The mysterious origins of jazz - happy-go-lucky
http://www.bbc.com/culture/story/20170224-the-mysetrious-origins-of-jazz
======
adfm
Recognized as the first Jazz recording, 'Livery Stable Blues--Fox Trot' by
Original Dixieland 'Jass' Band turns 100 this year.

From the January 2017 issue of the Smithsonian:

This Is the “Jass” Record That Introduced Millions of Americans to a New Kind
of Music

[http://www.smithsonianmag.com/arts-culture/first-jazz-
record...](http://www.smithsonianmag.com/arts-culture/first-jazz-record-
introduced-millions-records-jass-180961427/)

And the word Jazz can be traced back even further to West Coast baseball
slang.

[https://en.m.wikipedia.org/wiki/Jazz_(word)](https://en.m.wikipedia.org/wiki/Jazz_\(word\))

""" Scoop Gleeson, who first popularized the word, wrote in an article in the
Call-Bulletin on September 3, 1938, that he learned the word from sports
editor William "Spike" Slattery when the two were at Boyes Springs.
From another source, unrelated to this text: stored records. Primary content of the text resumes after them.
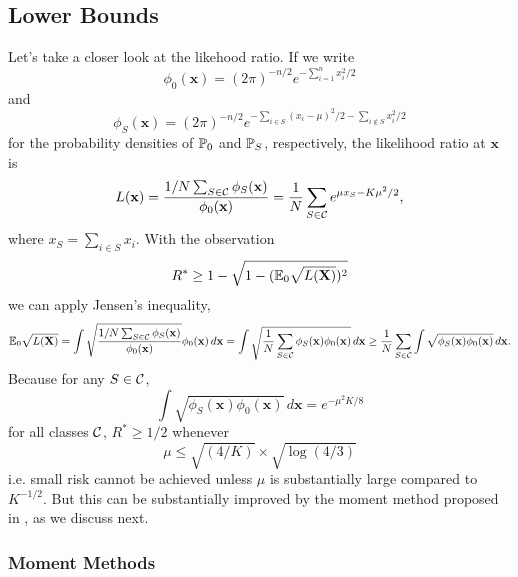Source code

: \documentclass[10pt, oneside]{article}
\begin{document}
\subsection{Lower Bounds}
Let's take a closer look at the likehood ratio. If we write 
%
\[
\phi_0(\mathbf{x}) = (2\pi)^{-n/2} e^{-\sum_{i=1}^n x_i^2/2}
\]
%
and
%
\[
\phi_S(\mathbf{x}) = (2\pi)^{-n/2} e^{-\sum_{i\in S}(x_i-\mu
)^2/2-\sum
_{i\notin S} x_i^2/2}
\]
for the
probability densities of $\mathbb{P}_0$ and $\mathbb{P}_S$, respectively,
the likelihood ratio at $\mathbf{x}$ is
\[
L(\mathbf{x})
= \frac{{1/N}\sum_{S\in{\mathcal C}} \phi_S(\mathbf{x})}{\phi
_0(\mathbf{x})}
= \frac{1}{N} \sum_{S\in{\mathcal C}}
e^{\mu x_S - K\mu^2/2},
\]
where $x_S = \sum_{i\in S} x_i$. With the observation \cite{devroye2013probabilistic}
$$R^* \ge 1 - \sqrt{1 - (\mathbb{E}_0 \sqrt{L(\mathbf{X})})^2}$$
we can apply Jensen's inequality, 
\[
\mathbb{E}_0 \sqrt{L(\mathbf{X})} = \int\sqrt{\frac{{1/N}\sum_{S\in{\mathcal C}} \phi_S(\mathbf{x})}{\phi
_0(\mathbf{x})}} \phi
_0(\mathbf{x}) \,d\mathbf{x}
= \int\sqrt{\frac{1}{N} \sum_{S\in{\mathcal C}} \phi_S(\mathbf{x}) \phi
_0(\mathbf{x})} \,d\mathbf{x}
\ge\frac{1}{N} \sum_{S\in{\mathcal C}}
\int\sqrt{ \phi_S(\mathbf{x}) \phi_0(\mathbf{x})} \,d\mathbf{x}.
\] 
Because for any $S\in{\mathcal C}$,
\[
\int\sqrt{ \phi_S(\mathbf{x}) \phi_0(\mathbf{x})} \,d\mathbf
{x}=e^{-\mu^2K/8}
\]
for all classes ${\mathcal C}$, $R^* \ge1/2$ whenever
\begin{equation}
  \label{eq: loose lower bound}
  \mu\le\sqrt{(4/K)}\times\sqrt{\log(4/3)}
\end{equation}
i.e. small risk cannot be achieved unless $\mu$ is substantially large compared to $K^{-1/2}$. But this can be substantially improved by the moment method proposed in \cite{addario2010combinatorial}, as we discuss next.

%
\subsubsection{Moment Methods}
\label{subsubsec:Moment Methods}
%
\end{document}
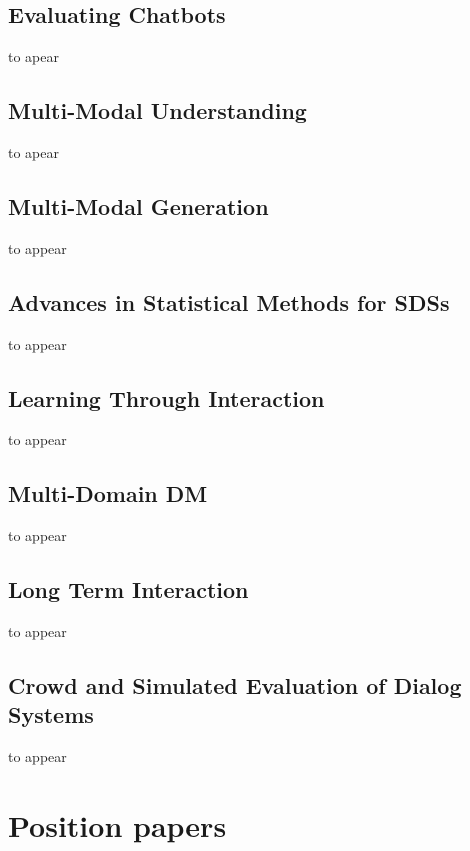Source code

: \documentclass[12pt]{article}
\begin{document}
\subsection{Evaluating Chatbots}
to apear
\subsection{Multi-Modal Understanding}
to apear
\subsection{Multi-Modal Generation}
to appear
\subsection{Advances in Statistical Methods for SDSs}
to appear
\subsection{Learning Through Interaction}
to appear
\subsection{Multi-Domain DM}
to appear
\subsection{Long Term Interaction}
to appear
\subsection{Crowd and Simulated Evaluation of Dialog Systems}
to appear
 

\section{Position papers}
\end{document}
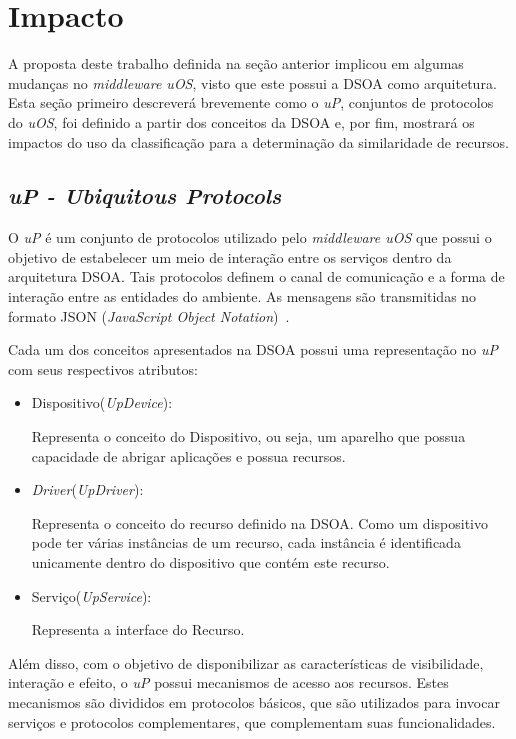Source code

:\section{Impacto}
\label{sec:impactoUOS}

A proposta deste trabalho definida na seção anterior implicou em algumas mudanças no \emph{middleware uOS}, visto que este possui a DSOA como arquitetura. Esta seção primeiro descreverá brevemente como o \emph{uP}, conjuntos de protocolos do \emph{uOS}, foi definido a partir dos conceitos da DSOA e, por fim, mostrará os impactos do uso da classificação para a determinação da similaridade de recursos.

\subsection{\emph{uP - Ubiquitous Protocols}}

O \emph{uP} é um conjunto de protocolos utilizado pelo \emph{middleware uOS} que possui o objetivo de estabelecer um meio de interação entre os serviços dentro da arquitetura DSOA. Tais protocolos definem o canal de comunicação e a forma de interação entre as entidades do ambiente. As mensagens são transmitidas no formato JSON (\emph{JavaScript Object Notation})~\cite{json}.

Cada um dos conceitos apresentados na DSOA possui uma representação no \emph{uP} com seus respectivos atributos:

\begin{itemize}
	\item Dispositivo(\emph{UpDevice}):

		Representa o conceito do Dispositivo, ou seja, um aparelho que possua capacidade de abrigar aplicações e possua recursos.

	\item \emph{Driver}(\emph{UpDriver}): 

		Representa o conceito do recurso definido na DSOA. Como um dispositivo pode ter várias instâncias de um recurso, cada instância é identificada unicamente dentro do dispositivo que contém este recurso.

	\item Serviço(\emph{UpService}): 

		Representa a interface do Recurso.
\end{itemize}

Além disso, com o objetivo de disponibilizar as características de visibilidade, interação e efeito, o \emph{uP} possui mecanismos de acesso aos recursos. Estes mecanismos são divididos em protocolos básicos, que são utilizados para invocar serviços e protocolos complementares, que complementam suas funcionalidades.


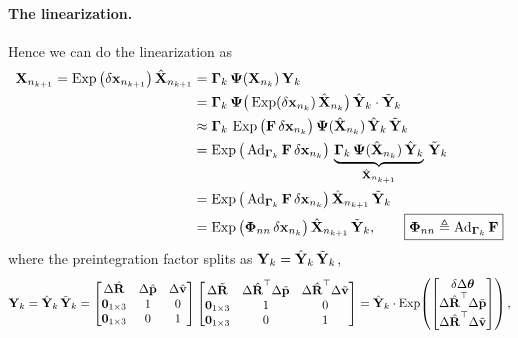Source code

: \paragraph{The linearization.} Hence we can do the linearization as
\begin{align}
\vect{X}_{n_{k+1}} = \Exp\big(\delta\vect{x}_{n_{k+1}}\big)\,\hat{\vect{X}}_{n_{k+1}}
&= \vect{\Gamma}_k\,\vect{\Psi}(\vect{X}_{n_k})\,\vect{Y}_k \\
&= \vect{\Gamma}_k\,\vect{\Psi}\big(\Exp(\delta\vect{x}_{n_k})\,\hat{\vect{X}}_{n_k}\big)\,\hat{\vect{Y}}_k\cdot\tilde{\vect{Y}}_k \\
&\approx \vect{\Gamma}_k\,\Exp\big(\vect{F}\,\delta\vect{x}_{n_k}\big)\,\vect{\Psi}(\hat{\vect{X}}_{n_k})\,\hat{\vect{Y}}_k\,\tilde{\vect{Y}}_k \\
&= \Exp\big(\Ad_{\vect{\Gamma}_k}\vect{F}\,\delta\vect{x}_{n_k}\big)\,\underbrace{\vect{\Gamma}_k\,\vect{\Psi}(\hat{\vect{X}}_{n_k})\,\hat{\vect{Y}}_k}_{\hat{\vect{X}}_{n_{k+1}}}\,\tilde{\vect{Y}}_k \\
&= \Exp\big(\Ad_{\vect{\Gamma}_k}\vect{F}\,\delta\vect{x}_{n_k}\big)\,\hat{\vect{X}}_{n_{k+1}}\,\tilde{\vect{Y}}_k \\
&= \Exp\big(\vect{\Phi}_{nn}\,\delta\vect{x}_{n_k}\big)\,\hat{\vect{X}}_{n_{k+1}}\,\tilde{\vect{Y}}_k,
\qquad
\boxed{\vect{\Phi}_{nn} \triangleq \Ad_{\vect{\Gamma}_k}\vect{F}}
\end{align}
where the preintegration factor splits as $\vect{Y}_k = \hat{\vect{Y}}_k\,\tilde{\vect{Y}}_k$,
\begin{align}
\vect{Y}_k = \hat{\vect{Y}}_k\,\tilde{\vect{Y}}_k =
\begin{bmatrix}
\Delta\hat{\vect{R}} & \Delta\hat{\vect{p}} & \Delta\hat{\vect{v}} \\
\vect{0}_{1\times3} & 1 & 0 \\
\vect{0}_{1\times3} & 0 & 1
\end{bmatrix}
\begin{bmatrix}
\Delta\tilde{\vect{R}} & \Delta\hat{\vect{R}}\trans\Delta\tilde{\vect{p}} & \Delta\hat{\vect{R}}\trans\Delta\tilde{\vect{v}} \\
\vect{0}_{1\times3} & 1 & 0 \\
\vect{0}_{1\times3} & 0 & 1
\end{bmatrix}
= \hat{\vect{Y}}_k\cdot\Exp\!\left(\begin{bmatrix} \delta\Delta\vect{\theta} \\ \Delta\hat{\vect{R}}\trans\Delta\tilde{\vect{p}} \\ \Delta\hat{\vect{R}}\trans\Delta\tilde{\vect{v}} \end{bmatrix}\right),
\end{align}
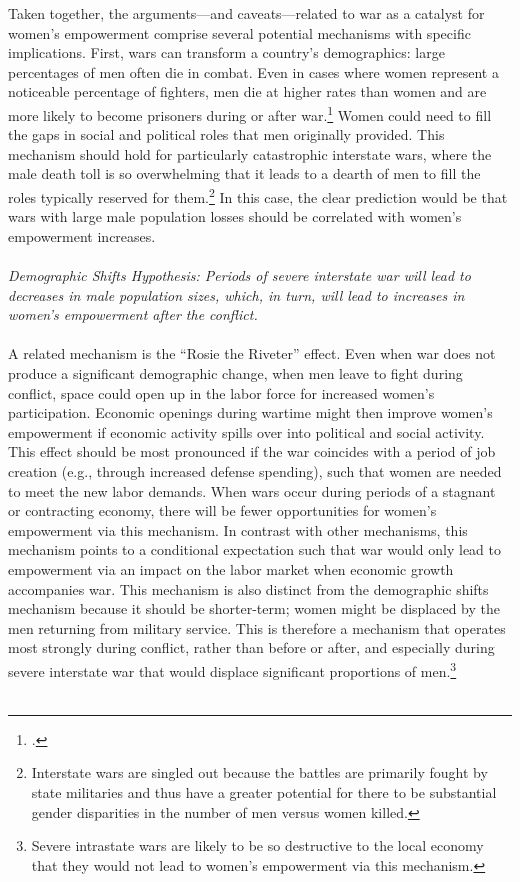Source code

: \documentclass [12pt] {article}
\begin{document}
Taken together, the arguments---and caveats---related to war as a catalyst for women's empowerment comprise several potential mechanisms with specific implications. First, wars can transform a country's demographics: large percentages of men often die in combat. Even in cases where women represent a noticeable percentage of fighters, men die at higher rates than women and are more likely to become prisoners during or after war.\footnote{.} Women could need to fill the gaps in social and political roles that men originally provided. This mechanism should hold for particularly catastrophic interstate wars, where the male death toll is so overwhelming that it leads to a dearth of men to fill the roles typically reserved for them.\footnote{Interstate wars are singled out because the battles are primarily fought by state militaries and thus have a greater potential for there to be substantial gender disparities in the number of men versus women killed.} In this case, the clear prediction would be that wars with large male population losses should be correlated with women's empowerment increases. \\ \\

\emph{Demographic Shifts Hypothesis: Periods of severe interstate war will lead to decreases in male population sizes, which, in turn, will lead to increases in women's empowerment after the conflict. }\\ \\

A related mechanism is the ``Rosie the Riveter'' effect. Even when war does not produce a significant demographic change, when men leave to fight during conflict, space could open up in the labor force for increased women's participation. Economic openings during wartime might then improve women's empowerment if economic activity spills over into political and social activity.  This effect should be most pronounced if the war coincides with a period of job creation (e.g., through increased defense spending), such that women are needed to meet the new labor demands. When wars occur during periods of a stagnant or contracting economy, there will be fewer opportunities for women's empowerment via this mechanism. In contrast with other mechanisms, this mechanism points to a conditional expectation such that war would only lead to empowerment via an impact on the labor market when economic growth accompanies war. This mechanism is also distinct from the demographic shifts mechanism because it should be shorter-term; women might be displaced by the men returning from military service. This is therefore a mechanism that operates most strongly during conflict, rather than before or after, and especially during severe interstate war that would displace significant proportions of men.\footnote{Severe intrastate wars are likely to be so destructive to the local economy that they would not lead to women's empowerment via this mechanism.} \\  \\
\end{document}
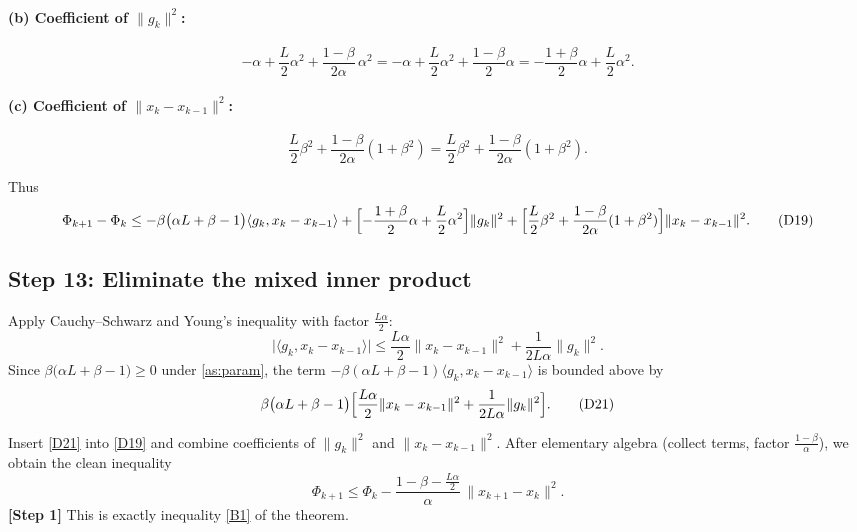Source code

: \documentclass{article}
\begin{document}
\paragraph{(b) Coefficient of $\|g_k\|^2$:}
\[
-\alpha+\frac{L}{2}\alpha^2 +\frac{1-\beta}{2\alpha}\,\alpha^2
= -\alpha+\frac{L}{2}\alpha^2 +\frac{1-\beta}{2}\alpha
= -\frac{1+\beta}{2}\alpha+\frac{L}{2}\alpha^2 .
\tag{D17}
\]

\paragraph{(c) Coefficient of $\|x_k-x_{k-1}\|^2$:}
\[
\frac{L}{2}\beta^2 +\frac{1-\beta}{2\alpha}(1+\beta^2)
= \frac{L}{2}\beta^2 +\frac{1-\beta}{2\alpha}(1+\beta^2) .
\tag{D18}
\]

Thus
\[
\Phi_{k+1}-\Phi_k
\le -\beta\bigl(\alpha L+\beta-1\bigr)\langle g_k, x_k-x_{k-1}\rangle
   +\Bigl[-\frac{1+\beta}{2}\alpha+\frac{L}{2}\alpha^2\Bigr]\|g_k\|^2
   +\Bigl[\frac{L}{2}\beta^2+\frac{1-\beta}{2\alpha}(1+\beta^2)\Bigr]\|x_k-x_{k-1}\|^2 .
\tag{D19}
\]

\subsection*{Step 13: Eliminate the mixed inner product}
Apply Cauchy–Schwarz and Young’s inequality with factor $\frac{L\alpha}{2}$:
\[
\bigl|\langle g_k, x_k-x_{k-1}\rangle\bigr|
\le \frac{L\alpha}{2}\|x_k-x_{k-1}\|^2
   +\frac{1}{2L\alpha}\|g_k\|^2 .
\tag{D20}
\]
Since $\beta\bigl(\alpha L+\beta-1\bigr)\ge 0$ under \eqref{as:param},
the term $-\beta(\alpha L+\beta-1)\langle g_k, x_k-x_{k-1}\rangle$ is bounded above by
\[
\beta\bigl(\alpha L+\beta-1\bigr)\Bigl[\frac{L\alpha}{2}\|x_k-x_{k-1}\|^2
   +\frac{1}{2L\alpha}\|g_k\|^2\Bigr].
\tag{D21}
\]

Insert \eqref{D21} into \eqref{D19} and combine coefficients of $\|g_k\|^2$ and $\|x_k-x_{k-1}\|^2$.
After elementary algebra (collect terms, factor $\frac{1-\beta}{\alpha}$), we obtain the clean inequality
\[
\Phi_{k+1}\le \Phi_k
   -\frac{1-\beta-\frac{L\alpha}{2}}{\alpha}\,\|x_{k+1}-x_k\|^2 .
\tag{D22}
\]
\textbf{[Step 1]} This is exactly inequality \eqref{B1} of the theorem.
\end{document}

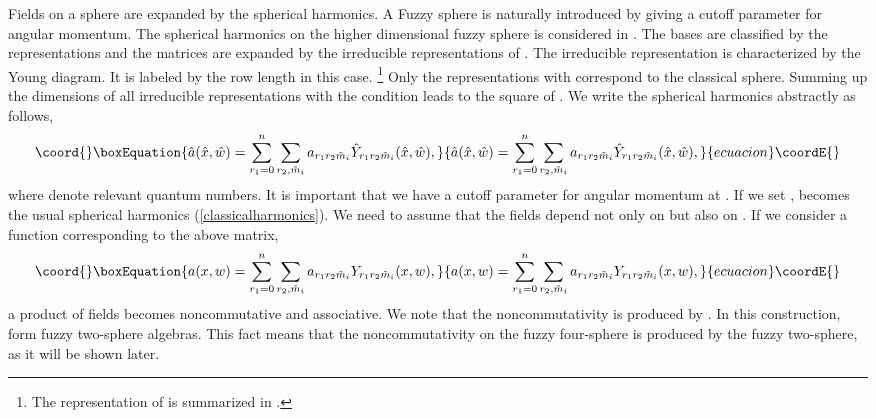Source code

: \documentclass[a4paper,11pt]{article}
\begin{document}
Fields on a sphere are expanded by the spherical harmonics. 
A Fuzzy sphere is naturally introduced by giving 
a cutoff parameter for angular momentum. 
The spherical harmonics on the 
higher dimensional fuzzy sphere is considered in 
\cite{ramgoo,chenhou}. 
The bases are classified by the \coordHE{} representations 
and the matrices are expanded by the irreducible 
representations of \coordHE{}. 
The irreducible representation is characterized by the Young diagram. 
It is labeled by the row length \coordHE{} 
in this case. \footnote{
The representation of \coordHE{} is summarized in \cite{ramgoo}.}
Only the representations with \coordHE{} correspond to 
the classical sphere.
Summing up the dimensions of all irreducible representations 
with the condition \coordHE{} leads 
to the square of \coordHE{}. 
We write the spherical harmonics abstractly as follows, 
\begin{equation}\coord{}\boxEquation{ 
\hat{a}(\hat{x},\hat{w})=\sum_{r_{1}=0}^{n}
\sum_{r_{2},\tilde{m}_{i}} 
a_{r_{1}r_{2}\tilde{m}_{i}}
\hat{Y}_{r_{1}r_{2}\tilde{m}_{i}}(\hat{x},\hat{w}), 
}{ 
\hat{a}(\hat{x},\hat{w})=\sum_{r_{1}=0}^{n}
\sum_{r_{2},\tilde{m}_{i}} 
a_{r_{1}r_{2}\tilde{m}_{i}}
\hat{Y}_{r_{1}r_{2}\tilde{m}_{i}}(\hat{x},\hat{w}), 
}{ecuacion}\coordE{}\end{equation} 
where \coordHE{} denote relevant quantum numbers. 
It is important that we have a cutoff parameter for 
angular momentum \coordHE{} at \coordHE{}\cite{ramgoo}. 
If we set \coordHE{}, 
\coordHE{} becomes 
the usual spherical harmonics (\ref{classicalharmonics}). 
We need to assume that the fields 
depend not only on \coordHE{} but also on \coordHE{}. 
If we consider a function corresponding to 
the above matrix, 
\begin{equation}\coord{}\boxEquation{ 
a(x,w)=\sum_{r_{1}=0}^{n}\sum_{r_{2},\tilde{m}_{i}}
a_{r_{1}r_{2}\tilde{m}_{i}}
Y_{r_{1}r_{2}\tilde{m}_{i}}(x,w), 
}{ 
a(x,w)=\sum_{r_{1}=0}^{n}\sum_{r_{2},\tilde{m}_{i}}
a_{r_{1}r_{2}\tilde{m}_{i}}
Y_{r_{1}r_{2}\tilde{m}_{i}}(x,w), 
}{ecuacion}\coordE{}\end{equation} 
a product of fields becomes noncommutative 
and associative. 
We note that the noncommutativity is produced by \coordHE{}. 
In this construction, 
\coordHE{} form fuzzy two-sphere algebras. 
This fact means that the noncommutativity 
on the fuzzy four-sphere 
is produced by the fuzzy two-sphere, as 
it will be shown later.  
\end{document}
Gleeson
said that Slattery had picked up the expression in a craps game. "Whenever one
of the players rolled the dice he would shout 'Come on, the old jazz.'"
Assuming the accuracy of this noncontemporaneous recollection, the craps use
of jazz appears to be a nonce-use and does not provide much information about
the word's origin. """

Pretty cool stuff!

And don't miss the new Preservation Hall Jazz Band album that just came out:

[https://www.preservationhalljazzband.com](https://www.preservationhalljazzband.com)

And if you find yourself in New Orleans, do make it to Preservation Hall, if
you haven't already:

[http://preservationhall.com/hall/](http://preservationhall.com/hall/)

------
Nomentatus
The cross-pollination in New Orleans included a lot of Native American
drumming. Listen to them at a round dance and you'll note some resemblences.
Black and Native Americans mixed there, separate from privileged whites; there
are still "tribes" at Mardi Gras for a reason.